■ TASK
Return only the lines from the top of the data down to the one that holds "Autodiscover request body.</span></span>", both included, without any pictures.

■ SUPPLIED MATERIAL
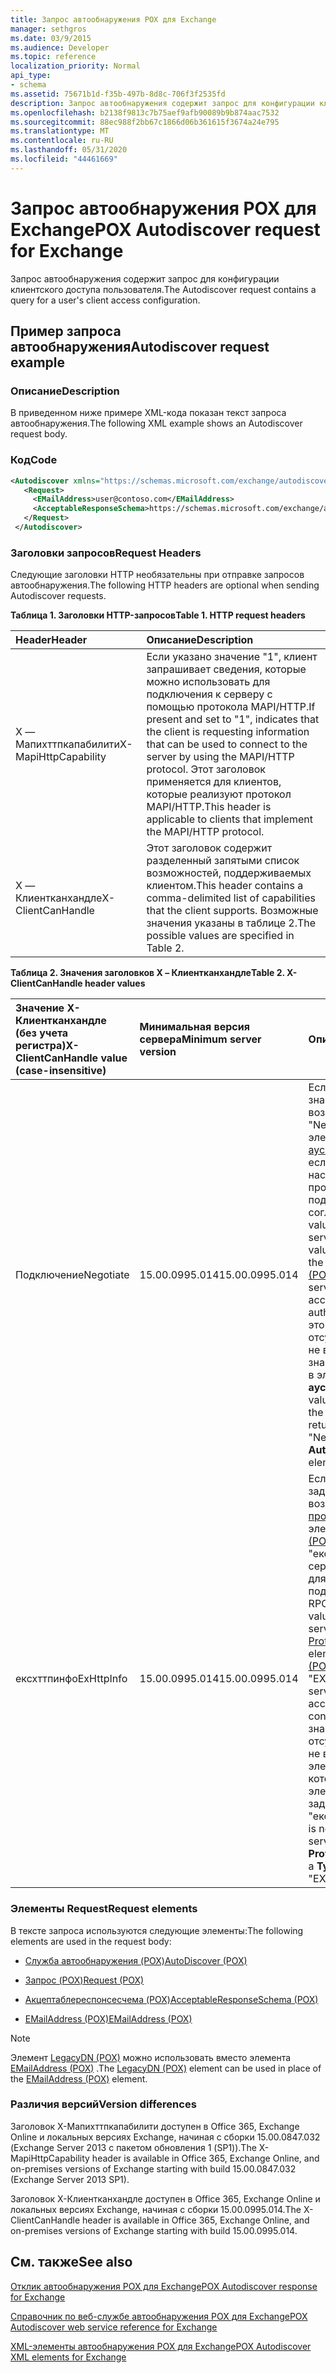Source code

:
```yaml
---
title: Запрос автообнаружения POX для Exchange
manager: sethgros
ms.date: 03/9/2015
ms.audience: Developer
ms.topic: reference
localization_priority: Normal
api_type:
- schema
ms.assetid: 75671b1d-f35b-497b-8d8c-706f3f2535fd
description: Запрос автообнаружения содержит запрос для конфигурации клиентского доступа пользователя.
ms.openlocfilehash: b2138f9813c7b75aef9afb90089b9b874aac7532
ms.sourcegitcommit: 88ec988f2bb67c1866d06b361615f3674a24e795
ms.translationtype: MT
ms.contentlocale: ru-RU
ms.lasthandoff: 05/31/2020
ms.locfileid: "44461669"
---
```

# <a name="pox-autodiscover-request-for-exchange"></a><span data-ttu-id="109e9-103">Запрос автообнаружения POX для Exchange</span><span class="sxs-lookup"><span data-stu-id="109e9-103">POX Autodiscover request for Exchange</span></span>

<span data-ttu-id="109e9-104">Запрос автообнаружения содержит запрос для конфигурации клиентского доступа пользователя.</span><span class="sxs-lookup"><span data-stu-id="109e9-104">The Autodiscover request contains a query for a user's client access configuration.</span></span>
  
## <a name="autodiscover-request-example"></a><span data-ttu-id="109e9-105">Пример запроса автообнаружения</span><span class="sxs-lookup"><span data-stu-id="109e9-105">Autodiscover request example</span></span>

### <a name="description"></a><span data-ttu-id="109e9-106">Описание</span><span class="sxs-lookup"><span data-stu-id="109e9-106">Description</span></span>

<span data-ttu-id="109e9-107">В приведенном ниже примере XML-кода показан текст запроса автообнаружения.</span><span class="sxs-lookup"><span data-stu-id="109e9-107">The following XML example shows an Autodiscover request body.</span></span>
  
### <a name="code"></a><span data-ttu-id="109e9-108">Код</span><span class="sxs-lookup"><span data-stu-id="109e9-108">Code</span></span>

```XML
<Autodiscover xmlns="https://schemas.microsoft.com/exchange/autodiscover/outlook/requestschema/2006">
   <Request>
     <EMailAddress>user@contoso.com</EMailAddress>
     <AcceptableResponseSchema>https://schemas.microsoft.com/exchange/autodiscover/outlook/responseschema/2006a</AcceptableResponseSchema>
   </Request>
 </Autodiscover>
```

### <a name="request-headers"></a><span data-ttu-id="109e9-109">Заголовки запросов</span><span class="sxs-lookup"><span data-stu-id="109e9-109">Request Headers</span></span>

<span data-ttu-id="109e9-110">Следующие заголовки HTTP необязательны при отправке запросов автообнаружения.</span><span class="sxs-lookup"><span data-stu-id="109e9-110">The following HTTP headers are optional when sending Autodiscover requests.</span></span>
  
<span data-ttu-id="109e9-111">**Таблица 1. Заголовки HTTP-запросов**</span><span class="sxs-lookup"><span data-stu-id="109e9-111">**Table 1. HTTP request headers**</span></span>

|<span data-ttu-id="109e9-112">**Header**</span><span class="sxs-lookup"><span data-stu-id="109e9-112">**Header**</span></span>|<span data-ttu-id="109e9-113">**Описание**</span><span class="sxs-lookup"><span data-stu-id="109e9-113">**Description**</span></span>|
|:-----|:-----|
|<span data-ttu-id="109e9-114">X — Мапихттпкапабилити</span><span class="sxs-lookup"><span data-stu-id="109e9-114">X-MapiHttpCapability</span></span>  <br/> |<span data-ttu-id="109e9-115">Если указано значение "1", клиент запрашивает сведения, которые можно использовать для подключения к серверу с помощью протокола MAPI/HTTP.</span><span class="sxs-lookup"><span data-stu-id="109e9-115">If present and set to "1", indicates that the client is requesting information that can be used to connect to the server by using the MAPI/HTTP protocol.</span></span> <span data-ttu-id="109e9-116">Этот заголовок применяется для клиентов, которые реализуют протокол MAPI/HTTP.</span><span class="sxs-lookup"><span data-stu-id="109e9-116">This header is applicable to clients that implement the MAPI/HTTP protocol.</span></span>  <br/> |
|<span data-ttu-id="109e9-117">X — Клиентканхандле</span><span class="sxs-lookup"><span data-stu-id="109e9-117">X-ClientCanHandle</span></span>  <br/> |<span data-ttu-id="109e9-118">Этот заголовок содержит разделенный запятыми список возможностей, поддерживаемых клиентом.</span><span class="sxs-lookup"><span data-stu-id="109e9-118">This header contains a comma-delimited list of capabilities that the client supports.</span></span> <span data-ttu-id="109e9-119">Возможные значения указаны в таблице 2.</span><span class="sxs-lookup"><span data-stu-id="109e9-119">The possible values are specified in Table 2.</span></span>  <br/> |
   
<span data-ttu-id="109e9-120">**Таблица 2. Значения заголовков X – Клиентканхандле**</span><span class="sxs-lookup"><span data-stu-id="109e9-120">**Table 2. X-ClientCanHandle header values**</span></span>

|<span data-ttu-id="109e9-121">**Значение X-Клиентканхандле (без учета регистра)**</span><span class="sxs-lookup"><span data-stu-id="109e9-121">**X-ClientCanHandle value (case-insensitive)**</span></span>|<span data-ttu-id="109e9-122">**Минимальная версия сервера**</span><span class="sxs-lookup"><span data-stu-id="109e9-122">**Minimum server version**</span></span>|<span data-ttu-id="109e9-123">**Описание**</span><span class="sxs-lookup"><span data-stu-id="109e9-123">**Description**</span></span>|
|:-----|:-----|:-----|
|<span data-ttu-id="109e9-124">Подключение</span><span class="sxs-lookup"><span data-stu-id="109e9-124">Negotiate</span></span>  <br/> |<span data-ttu-id="109e9-125">15.00.0995.014</span><span class="sxs-lookup"><span data-stu-id="109e9-125">15.00.0995.014</span></span>  <br/> |<span data-ttu-id="109e9-126">Если задано это значение, сервер возвратит значение "Negotiate" в элементе [ауспаккаже (POX)](authpackage-pox.md) , если сервер настроен для приема проверки подлинности согласования.</span><span class="sxs-lookup"><span data-stu-id="109e9-126">If this value is present, the server will return a value of "Negotiate" in the [AuthPackage (POX)](authpackage-pox.md) element if the server is configured to accept Negotiate authentication.</span></span> <span data-ttu-id="109e9-127">Если это значение отсутствует, сервер не возвратит значение "Negotiate" в элементе **ауспаккаже** .</span><span class="sxs-lookup"><span data-stu-id="109e9-127">If this value is not present, the server will not return a value of "Negotiate" in the **AuthPackage** element.</span></span>  <br/> |
|<span data-ttu-id="109e9-128">ексхттпинфо</span><span class="sxs-lookup"><span data-stu-id="109e9-128">ExHttpInfo</span></span>  <br/> |<span data-ttu-id="109e9-129">15.00.0995.014</span><span class="sxs-lookup"><span data-stu-id="109e9-129">15.00.0995.014</span></span>  <br/> |<span data-ttu-id="109e9-130">Если это значение задано, сервер возвратит элемент [протокола (POX)](protocol-pox.md) с элементом [Type (POX)](type-pox.md) со значением "ексхттп", если сервер НАСТРОЕН для приема подключений RPC/HTTP.</span><span class="sxs-lookup"><span data-stu-id="109e9-130">If this value is present, the server will return a [Protocol (POX)](protocol-pox.md) element with a [Type (POX)](type-pox.md) element set to "EXHTTP" if the server is configured to accept RPC/HTTP connections.</span></span> <span data-ttu-id="109e9-131">Если это значение отсутствует, сервер не возвращает элемент **Protocol** , у которого для элемента **Type** задано значение "ексхттп".</span><span class="sxs-lookup"><span data-stu-id="109e9-131">If this value is not present, the server will not return a **Protocol** element with a **Type** element set to "EXHTTP".</span></span>  <br/> |
   
### <a name="request-elements"></a><span data-ttu-id="109e9-132">Элементы Request</span><span class="sxs-lookup"><span data-stu-id="109e9-132">Request elements</span></span>

<span data-ttu-id="109e9-133">В тексте запроса используются следующие элементы:</span><span class="sxs-lookup"><span data-stu-id="109e9-133">The following elements are used in the request body:</span></span>
  
- [<span data-ttu-id="109e9-134">Служба автообнаружения (POX)</span><span class="sxs-lookup"><span data-stu-id="109e9-134">AutoDiscover (POX)</span></span>](autodiscover-pox.md)
    
- [<span data-ttu-id="109e9-135">Запрос (POX)</span><span class="sxs-lookup"><span data-stu-id="109e9-135">Request (POX)</span></span>](request-pox.md)
    
- [<span data-ttu-id="109e9-136">Акцептаблереспонсесчема (POX)</span><span class="sxs-lookup"><span data-stu-id="109e9-136">AcceptableResponseSchema (POX)</span></span>](acceptableresponseschema-pox.md)
    
- [<span data-ttu-id="109e9-137">EMailAddress (POX)</span><span class="sxs-lookup"><span data-stu-id="109e9-137">EMailAddress (POX)</span></span>](emailaddress-pox.md)
    
> [!NOTE]
> <span data-ttu-id="109e9-138">Элемент [LegacyDN (POX)](legacydn-pox.md) можно использовать вместо элемента [EMailAddress (POX)](emailaddress-pox.md) .</span><span class="sxs-lookup"><span data-stu-id="109e9-138">The [LegacyDN (POX)](legacydn-pox.md) element can be used in place of the [EMailAddress (POX)](emailaddress-pox.md) element.</span></span> 
  
### <a name="version-differences"></a><span data-ttu-id="109e9-139">Различия версий</span><span class="sxs-lookup"><span data-stu-id="109e9-139">Version differences</span></span>

<span data-ttu-id="109e9-140">Заголовок X-Мапихттпкапабилити доступен в Office 365, Exchange Online и локальных версиях Exchange, начиная с сборки 15.00.0847.032 (Exchange Server 2013 с пакетом обновления 1 (SP1)).</span><span class="sxs-lookup"><span data-stu-id="109e9-140">The X-MapiHttpCapability header is available in Office 365, Exchange Online, and on-premises versions of Exchange starting with build 15.00.0847.032 (Exchange Server 2013 SP1).</span></span>
  
<span data-ttu-id="109e9-141">Заголовок X-Клиентканхандле доступен в Office 365, Exchange Online и локальных версиях Exchange, начиная с сборки 15.00.0995.014.</span><span class="sxs-lookup"><span data-stu-id="109e9-141">The X-ClientCanHandle header is available in Office 365, Exchange Online, and on-premises versions of Exchange starting with build 15.00.0995.014.</span></span>
  
## <a name="see-also"></a><span data-ttu-id="109e9-142">См. также</span><span class="sxs-lookup"><span data-stu-id="109e9-142">See also</span></span>



[<span data-ttu-id="109e9-143">Отклик автообнаружения POX для Exchange</span><span class="sxs-lookup"><span data-stu-id="109e9-143">POX Autodiscover response for Exchange</span></span>](pox-autodiscover-response-for-exchange.md)


[<span data-ttu-id="109e9-144">Справочник по веб-службе автообнаружения POX для Exchange</span><span class="sxs-lookup"><span data-stu-id="109e9-144">POX Autodiscover web service reference for Exchange</span></span>](pox-autodiscover-web-service-reference-for-exchange.md)
  
[<span data-ttu-id="109e9-145">XML-элементы автообнаружения POX для Exchange</span><span class="sxs-lookup"><span data-stu-id="109e9-145">POX Autodiscover XML elements for Exchange</span></span>](pox-autodiscover-xml-elements-for-exchange.md)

■ RESPONSE FOR THIS EXERCISE
Source code

:
```yaml
---
title: Запрос автообнаружения POX для Exchange
manager: sethgros
ms.date: 03/9/2015
ms.audience: Developer
ms.topic: reference
localization_priority: Normal
api_type:
- schema
ms.assetid: 75671b1d-f35b-497b-8d8c-706f3f2535fd
description: Запрос автообнаружения содержит запрос для конфигурации клиентского доступа пользователя.
ms.openlocfilehash: b2138f9813c7b75aef9afb90089b9b874aac7532
ms.sourcegitcommit: 88ec988f2bb67c1866d06b361615f3674a24e795
ms.translationtype: MT
ms.contentlocale: ru-RU
ms.lasthandoff: 05/31/2020
ms.locfileid: "44461669"
---
```

# <a name="pox-autodiscover-request-for-exchange"></a><span data-ttu-id="109e9-103">Запрос автообнаружения POX для Exchange</span><span class="sxs-lookup"><span data-stu-id="109e9-103">POX Autodiscover request for Exchange</span></span>

<span data-ttu-id="109e9-104">Запрос автообнаружения содержит запрос для конфигурации клиентского доступа пользователя.</span><span class="sxs-lookup"><span data-stu-id="109e9-104">The Autodiscover request contains a query for a user's client access configuration.</span></span>
  
## <a name="autodiscover-request-example"></a><span data-ttu-id="109e9-105">Пример запроса автообнаружения</span><span class="sxs-lookup"><span data-stu-id="109e9-105">Autodiscover request example</span></span>

### <a name="description"></a><span data-ttu-id="109e9-106">Описание</span><span class="sxs-lookup"><span data-stu-id="109e9-106">Description</span></span>

<span data-ttu-id="109e9-107">В приведенном ниже примере XML-кода показан текст запроса автообнаружения.</span><span class="sxs-lookup"><span data-stu-id="109e9-107">The following XML example shows an Autodiscover request body.</span></span>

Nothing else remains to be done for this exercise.